● Data to use

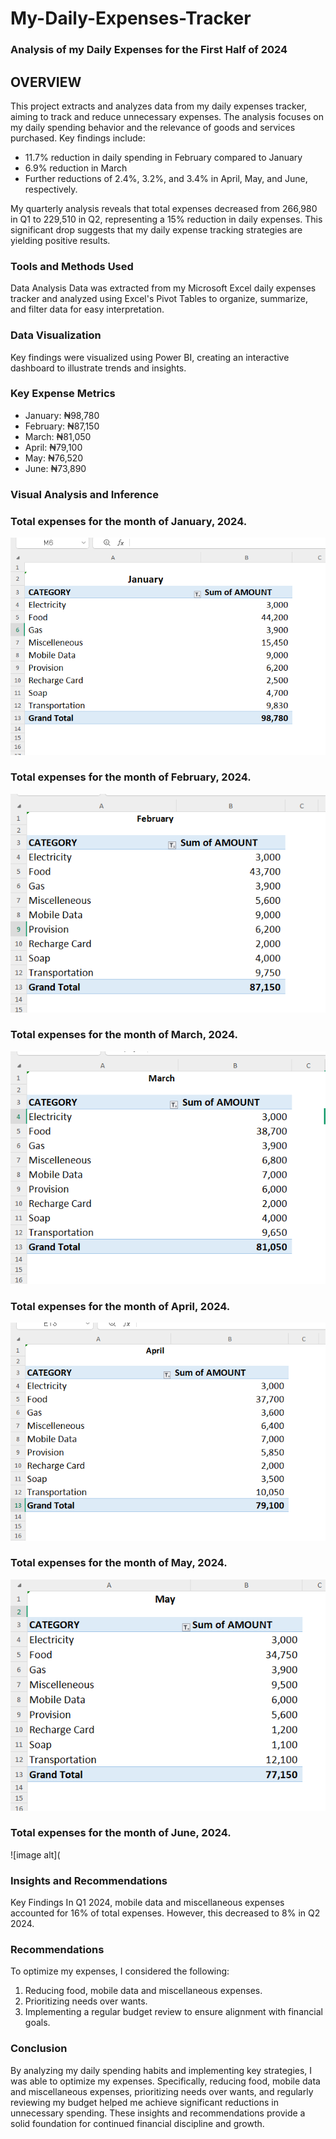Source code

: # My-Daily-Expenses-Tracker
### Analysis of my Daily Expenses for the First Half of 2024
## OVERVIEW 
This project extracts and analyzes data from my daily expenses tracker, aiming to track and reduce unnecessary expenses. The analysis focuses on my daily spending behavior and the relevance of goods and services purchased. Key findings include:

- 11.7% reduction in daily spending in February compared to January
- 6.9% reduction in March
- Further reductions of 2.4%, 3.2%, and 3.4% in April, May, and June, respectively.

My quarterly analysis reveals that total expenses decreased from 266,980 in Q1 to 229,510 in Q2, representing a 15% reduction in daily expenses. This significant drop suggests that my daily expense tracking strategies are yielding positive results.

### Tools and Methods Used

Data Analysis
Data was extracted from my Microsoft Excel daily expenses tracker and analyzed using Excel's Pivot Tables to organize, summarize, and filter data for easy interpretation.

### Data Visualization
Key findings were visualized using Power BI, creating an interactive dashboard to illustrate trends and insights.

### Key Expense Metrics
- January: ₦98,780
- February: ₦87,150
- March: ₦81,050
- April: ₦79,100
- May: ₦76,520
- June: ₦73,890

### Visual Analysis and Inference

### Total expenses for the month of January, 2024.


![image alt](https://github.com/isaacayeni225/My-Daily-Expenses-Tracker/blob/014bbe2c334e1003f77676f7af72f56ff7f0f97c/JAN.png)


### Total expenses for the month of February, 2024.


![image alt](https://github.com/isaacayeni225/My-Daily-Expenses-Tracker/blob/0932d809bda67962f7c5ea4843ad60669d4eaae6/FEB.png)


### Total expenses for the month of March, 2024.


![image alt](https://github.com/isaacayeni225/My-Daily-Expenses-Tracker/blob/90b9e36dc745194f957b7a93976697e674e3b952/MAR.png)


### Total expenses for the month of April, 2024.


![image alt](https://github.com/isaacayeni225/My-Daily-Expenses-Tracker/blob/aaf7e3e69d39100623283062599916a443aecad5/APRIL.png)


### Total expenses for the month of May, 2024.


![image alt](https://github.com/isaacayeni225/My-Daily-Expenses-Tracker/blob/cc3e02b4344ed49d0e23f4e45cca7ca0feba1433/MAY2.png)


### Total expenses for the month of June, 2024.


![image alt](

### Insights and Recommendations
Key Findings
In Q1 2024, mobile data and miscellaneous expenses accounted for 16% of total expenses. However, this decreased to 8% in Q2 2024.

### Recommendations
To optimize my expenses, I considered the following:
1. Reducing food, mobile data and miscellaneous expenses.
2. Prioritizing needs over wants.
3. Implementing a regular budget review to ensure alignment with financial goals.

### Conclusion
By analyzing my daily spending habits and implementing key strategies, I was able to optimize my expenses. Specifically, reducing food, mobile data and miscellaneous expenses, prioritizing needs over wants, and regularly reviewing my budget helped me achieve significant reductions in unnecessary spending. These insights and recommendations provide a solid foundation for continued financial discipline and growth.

● Exercise objective
Set down every entry above verbatim, without pictures.

● Answer area
Source code

: # My-Daily-Expenses-Tracker
### Analysis of my Daily Expenses for the First Half of 2024
## OVERVIEW 
This project extracts and analyzes data from my daily expenses tracker, aiming to track and reduce unnecessary expenses. The analysis focuses on my daily spending behavior and the relevance of goods and services purchased. Key findings include:

- 11.7% reduction in daily spending in February compared to January
- 6.9% reduction in March
- Further reductions of 2.4%, 3.2%, and 3.4% in April, May, and June, respectively.

My quarterly analysis reveals that total expenses decreased from 266,980 in Q1 to 229,510 in Q2, representing a 15% reduction in daily expenses. This significant drop suggests that my daily expense tracking strategies are yielding positive results.

### Tools and Methods Used

Data Analysis
Data was extracted from my Microsoft Excel daily expenses tracker and analyzed using Excel's Pivot Tables to organize, summarize, and filter data for easy interpretation.

### Data Visualization
Key findings were visualized using Power BI, creating an interactive dashboard to illustrate trends and insights.

### Key Expense Metrics
- January: ₦98,780
- February: ₦87,150
- March: ₦81,050
- April: ₦79,100
- May: ₦76,520
- June: ₦73,890

### Visual Analysis and Inference

### Total expenses for the month of January, 2024.


![image alt](https://github.com/isaacayeni225/My-Daily-Expenses-Tracker/blob/014bbe2c334e1003f77676f7af72f56ff7f0f97c/JAN.png)


### Total expenses for the month of February, 2024.


![image alt](https://github.com/isaacayeni225/My-Daily-Expenses-Tracker/blob/0932d809bda67962f7c5ea4843ad60669d4eaae6/FEB.png)


### Total expenses for the month of March, 2024.


![image alt](https://github.com/isaacayeni225/My-Daily-Expenses-Tracker/blob/90b9e36dc745194f957b7a93976697e674e3b952/MAR.png)


### Total expenses for the month of April, 2024.


![image alt](https://github.com/isaacayeni225/My-Daily-Expenses-Tracker/blob/aaf7e3e69d39100623283062599916a443aecad5/APRIL.png)


### Total expenses for the month of May, 2024.


![image alt](https://github.com/isaacayeni225/My-Daily-Expenses-Tracker/blob/cc3e02b4344ed49d0e23f4e45cca7ca0feba1433/MAY2.png)


### Total expenses for the month of June, 2024.


![image alt](

### Insights and Recommendations
Key Findings
In Q1 2024, mobile data and miscellaneous expenses accounted for 16% of total expenses. However, this decreased to 8% in Q2 2024.

### Recommendations
To optimize my expenses, I considered the following:
1. Reducing food, mobile data and miscellaneous expenses.
2. Prioritizing needs over wants.
3. Implementing a regular budget review to ensure alignment with financial goals.

### Conclusion
By analyzing my daily spending habits and implementing key strategies, I was able to optimize my expenses. Specifically, reducing food, mobile data and miscellaneous expenses, prioritizing needs over wants, and regularly reviewing my budget helped me achieve significant reductions in unnecessary spending. These insights and recommendations provide a solid foundation for continued financial discipline and growth.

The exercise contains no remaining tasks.